PROBLEM DESCRIPTION
Once the line with "reads both tiers" is found in the entries below, repeat it and each following line exactly, up to and including the line with "it schedules at". Add no other lines.

Records from a data source
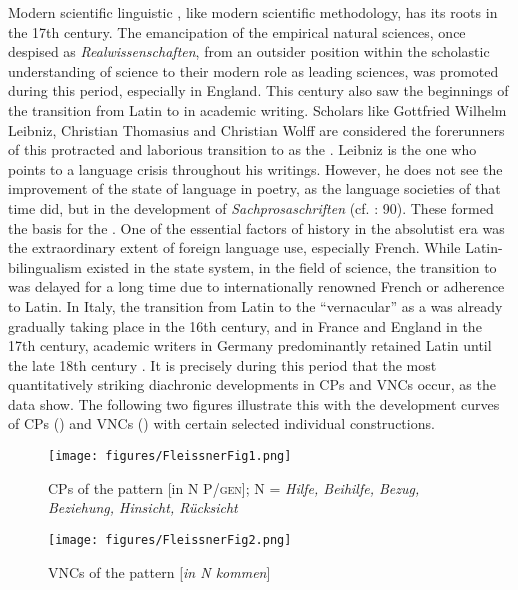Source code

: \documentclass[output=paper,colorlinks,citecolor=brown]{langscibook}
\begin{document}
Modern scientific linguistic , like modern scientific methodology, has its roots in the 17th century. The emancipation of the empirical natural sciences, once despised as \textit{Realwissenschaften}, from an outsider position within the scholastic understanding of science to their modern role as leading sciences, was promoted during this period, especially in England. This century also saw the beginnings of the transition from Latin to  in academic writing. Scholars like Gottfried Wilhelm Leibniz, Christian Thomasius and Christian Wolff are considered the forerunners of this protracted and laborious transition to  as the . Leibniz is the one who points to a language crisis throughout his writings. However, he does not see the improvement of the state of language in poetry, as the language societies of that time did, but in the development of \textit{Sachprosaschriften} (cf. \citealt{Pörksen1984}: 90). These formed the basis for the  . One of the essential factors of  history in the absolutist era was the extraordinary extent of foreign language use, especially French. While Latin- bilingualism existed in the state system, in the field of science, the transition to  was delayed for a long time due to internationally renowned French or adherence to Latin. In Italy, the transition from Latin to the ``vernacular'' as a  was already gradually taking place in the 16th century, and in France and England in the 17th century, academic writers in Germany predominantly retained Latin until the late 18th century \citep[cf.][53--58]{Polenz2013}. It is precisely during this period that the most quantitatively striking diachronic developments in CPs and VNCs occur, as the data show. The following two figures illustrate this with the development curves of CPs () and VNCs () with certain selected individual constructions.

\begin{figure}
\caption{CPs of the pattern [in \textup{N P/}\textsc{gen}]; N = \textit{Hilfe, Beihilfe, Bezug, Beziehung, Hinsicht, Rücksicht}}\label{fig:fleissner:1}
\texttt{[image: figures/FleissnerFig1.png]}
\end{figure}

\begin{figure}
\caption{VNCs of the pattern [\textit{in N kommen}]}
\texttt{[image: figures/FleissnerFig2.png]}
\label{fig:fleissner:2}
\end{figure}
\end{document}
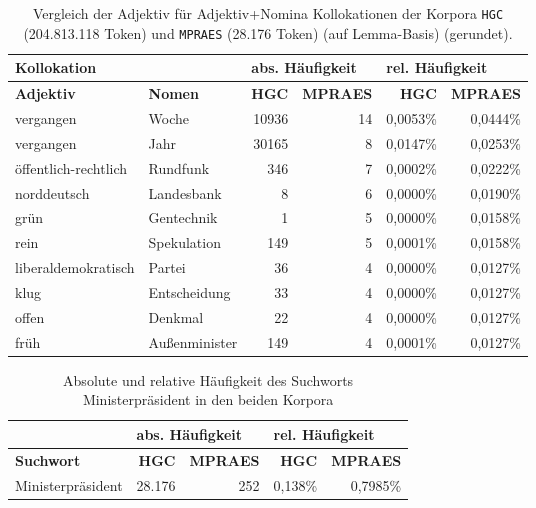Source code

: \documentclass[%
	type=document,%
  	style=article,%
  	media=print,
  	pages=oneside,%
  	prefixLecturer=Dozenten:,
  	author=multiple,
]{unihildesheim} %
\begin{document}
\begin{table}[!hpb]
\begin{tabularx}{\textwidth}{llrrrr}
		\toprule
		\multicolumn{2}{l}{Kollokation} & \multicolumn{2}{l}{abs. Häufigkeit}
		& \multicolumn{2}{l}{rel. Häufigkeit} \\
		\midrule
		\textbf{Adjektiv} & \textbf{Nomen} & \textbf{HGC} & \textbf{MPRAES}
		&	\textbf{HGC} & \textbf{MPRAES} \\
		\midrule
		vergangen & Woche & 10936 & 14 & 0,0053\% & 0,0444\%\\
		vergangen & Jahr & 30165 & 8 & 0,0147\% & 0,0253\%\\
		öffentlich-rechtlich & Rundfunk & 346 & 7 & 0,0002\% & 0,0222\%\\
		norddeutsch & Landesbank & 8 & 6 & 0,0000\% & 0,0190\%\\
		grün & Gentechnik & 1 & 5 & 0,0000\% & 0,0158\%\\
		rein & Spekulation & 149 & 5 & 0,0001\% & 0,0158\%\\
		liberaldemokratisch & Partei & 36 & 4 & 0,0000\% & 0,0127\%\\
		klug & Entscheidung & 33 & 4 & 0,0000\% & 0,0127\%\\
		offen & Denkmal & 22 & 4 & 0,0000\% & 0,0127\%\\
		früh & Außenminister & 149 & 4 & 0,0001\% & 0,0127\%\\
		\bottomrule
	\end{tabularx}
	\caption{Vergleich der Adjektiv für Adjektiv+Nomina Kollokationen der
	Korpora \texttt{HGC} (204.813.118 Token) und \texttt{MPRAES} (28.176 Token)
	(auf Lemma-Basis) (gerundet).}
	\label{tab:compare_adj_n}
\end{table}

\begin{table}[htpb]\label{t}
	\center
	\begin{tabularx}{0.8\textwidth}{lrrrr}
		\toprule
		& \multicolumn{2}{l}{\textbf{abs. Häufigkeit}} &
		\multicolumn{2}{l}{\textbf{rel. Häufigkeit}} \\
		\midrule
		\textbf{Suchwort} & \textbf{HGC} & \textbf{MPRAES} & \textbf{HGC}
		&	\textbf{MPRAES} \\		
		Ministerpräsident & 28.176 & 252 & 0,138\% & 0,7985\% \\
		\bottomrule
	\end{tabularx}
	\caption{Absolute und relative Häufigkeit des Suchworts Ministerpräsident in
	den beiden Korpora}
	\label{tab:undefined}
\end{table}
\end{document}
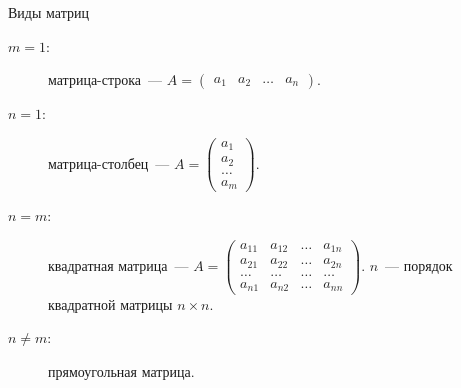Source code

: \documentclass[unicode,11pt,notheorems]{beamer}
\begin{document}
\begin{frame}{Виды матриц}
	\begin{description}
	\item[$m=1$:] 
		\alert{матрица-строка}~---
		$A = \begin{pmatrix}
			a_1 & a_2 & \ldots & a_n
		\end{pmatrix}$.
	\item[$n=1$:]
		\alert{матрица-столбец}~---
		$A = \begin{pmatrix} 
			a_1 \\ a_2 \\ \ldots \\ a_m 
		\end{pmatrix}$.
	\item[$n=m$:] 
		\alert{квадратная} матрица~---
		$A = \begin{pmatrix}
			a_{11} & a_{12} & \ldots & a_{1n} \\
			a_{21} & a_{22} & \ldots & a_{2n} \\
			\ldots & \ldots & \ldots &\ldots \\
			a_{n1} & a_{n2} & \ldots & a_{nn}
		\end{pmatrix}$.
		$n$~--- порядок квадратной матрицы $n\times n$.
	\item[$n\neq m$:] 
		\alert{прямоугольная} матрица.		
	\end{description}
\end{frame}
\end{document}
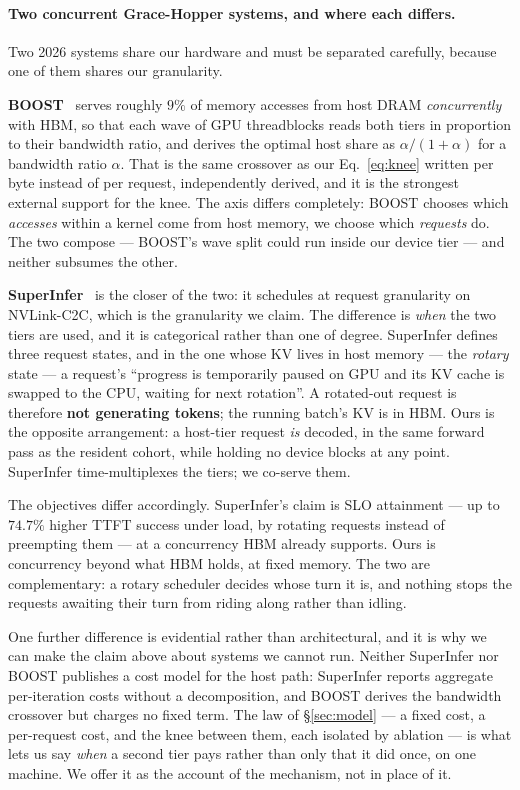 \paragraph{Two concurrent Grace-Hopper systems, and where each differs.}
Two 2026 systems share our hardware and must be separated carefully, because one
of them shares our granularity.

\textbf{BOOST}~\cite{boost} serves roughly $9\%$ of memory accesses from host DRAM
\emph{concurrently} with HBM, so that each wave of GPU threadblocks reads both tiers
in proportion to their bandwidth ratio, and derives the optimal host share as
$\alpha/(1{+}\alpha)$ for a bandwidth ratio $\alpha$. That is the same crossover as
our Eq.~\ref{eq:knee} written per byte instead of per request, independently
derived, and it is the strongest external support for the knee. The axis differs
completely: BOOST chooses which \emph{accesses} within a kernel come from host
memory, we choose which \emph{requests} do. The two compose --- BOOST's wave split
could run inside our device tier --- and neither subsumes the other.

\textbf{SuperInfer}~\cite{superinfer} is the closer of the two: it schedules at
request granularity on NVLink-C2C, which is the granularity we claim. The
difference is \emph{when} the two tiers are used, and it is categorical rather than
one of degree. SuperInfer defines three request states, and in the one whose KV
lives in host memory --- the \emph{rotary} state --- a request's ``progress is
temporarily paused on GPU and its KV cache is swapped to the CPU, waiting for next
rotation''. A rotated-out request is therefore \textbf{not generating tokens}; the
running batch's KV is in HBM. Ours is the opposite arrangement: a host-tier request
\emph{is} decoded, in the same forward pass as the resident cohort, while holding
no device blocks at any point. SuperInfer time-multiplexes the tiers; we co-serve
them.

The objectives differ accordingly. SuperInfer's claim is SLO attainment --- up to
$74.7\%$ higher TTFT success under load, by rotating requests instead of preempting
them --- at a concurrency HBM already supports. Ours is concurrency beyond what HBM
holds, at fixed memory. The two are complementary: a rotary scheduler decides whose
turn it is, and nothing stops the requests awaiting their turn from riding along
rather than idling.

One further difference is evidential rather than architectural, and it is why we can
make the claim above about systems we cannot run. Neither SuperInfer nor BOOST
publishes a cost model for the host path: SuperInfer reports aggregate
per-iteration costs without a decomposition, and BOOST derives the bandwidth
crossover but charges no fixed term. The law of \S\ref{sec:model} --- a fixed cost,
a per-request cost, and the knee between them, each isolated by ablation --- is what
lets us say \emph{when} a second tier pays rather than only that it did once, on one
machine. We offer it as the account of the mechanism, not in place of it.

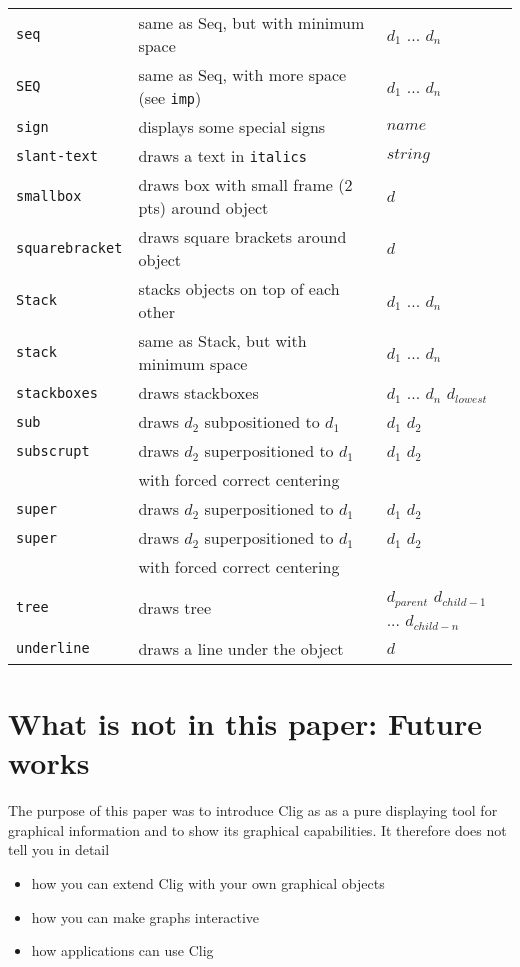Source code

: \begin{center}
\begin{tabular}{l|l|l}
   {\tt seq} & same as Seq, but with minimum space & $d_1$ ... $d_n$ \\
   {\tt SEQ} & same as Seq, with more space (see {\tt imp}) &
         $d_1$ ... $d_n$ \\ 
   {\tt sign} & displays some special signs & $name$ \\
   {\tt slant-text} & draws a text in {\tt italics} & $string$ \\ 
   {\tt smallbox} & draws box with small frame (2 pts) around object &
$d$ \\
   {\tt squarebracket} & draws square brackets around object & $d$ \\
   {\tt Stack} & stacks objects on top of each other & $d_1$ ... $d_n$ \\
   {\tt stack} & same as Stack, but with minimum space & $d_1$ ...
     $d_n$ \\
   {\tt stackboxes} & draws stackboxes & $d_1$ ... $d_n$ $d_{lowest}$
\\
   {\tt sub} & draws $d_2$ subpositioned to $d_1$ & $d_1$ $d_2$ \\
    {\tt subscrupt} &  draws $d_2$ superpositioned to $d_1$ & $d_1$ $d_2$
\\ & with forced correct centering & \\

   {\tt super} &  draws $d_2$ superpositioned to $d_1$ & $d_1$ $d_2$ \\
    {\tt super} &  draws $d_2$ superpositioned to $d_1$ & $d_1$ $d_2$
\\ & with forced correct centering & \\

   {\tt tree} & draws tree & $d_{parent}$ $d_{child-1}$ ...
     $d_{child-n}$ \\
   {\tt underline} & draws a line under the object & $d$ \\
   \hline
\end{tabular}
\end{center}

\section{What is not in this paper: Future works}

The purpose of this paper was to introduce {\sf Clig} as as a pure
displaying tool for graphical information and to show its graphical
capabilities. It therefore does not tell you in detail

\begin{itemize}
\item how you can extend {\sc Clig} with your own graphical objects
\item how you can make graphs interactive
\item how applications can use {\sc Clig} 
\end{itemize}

RESULT OF THE TASK
\emph{concurrently} with HBM, so that each wave of GPU threadblocks reads both tiers
in proportion to their bandwidth ratio, and derives the optimal host share as
$\alpha/(1{+}\alpha)$ for a bandwidth ratio $\alpha$. That is the same crossover as
our Eq.~\ref{eq:knee} written per byte instead of per request, independently
derived, and it is the strongest external support for the knee. The axis differs
completely: BOOST chooses which \emph{accesses} within a kernel come from host
memory, we choose which \emph{requests} do. The two compose --- BOOST's wave split
could run inside our device tier --- and neither subsumes the other.

\textbf{SuperInfer}~\cite{superinfer} is the closer of the two: it schedules at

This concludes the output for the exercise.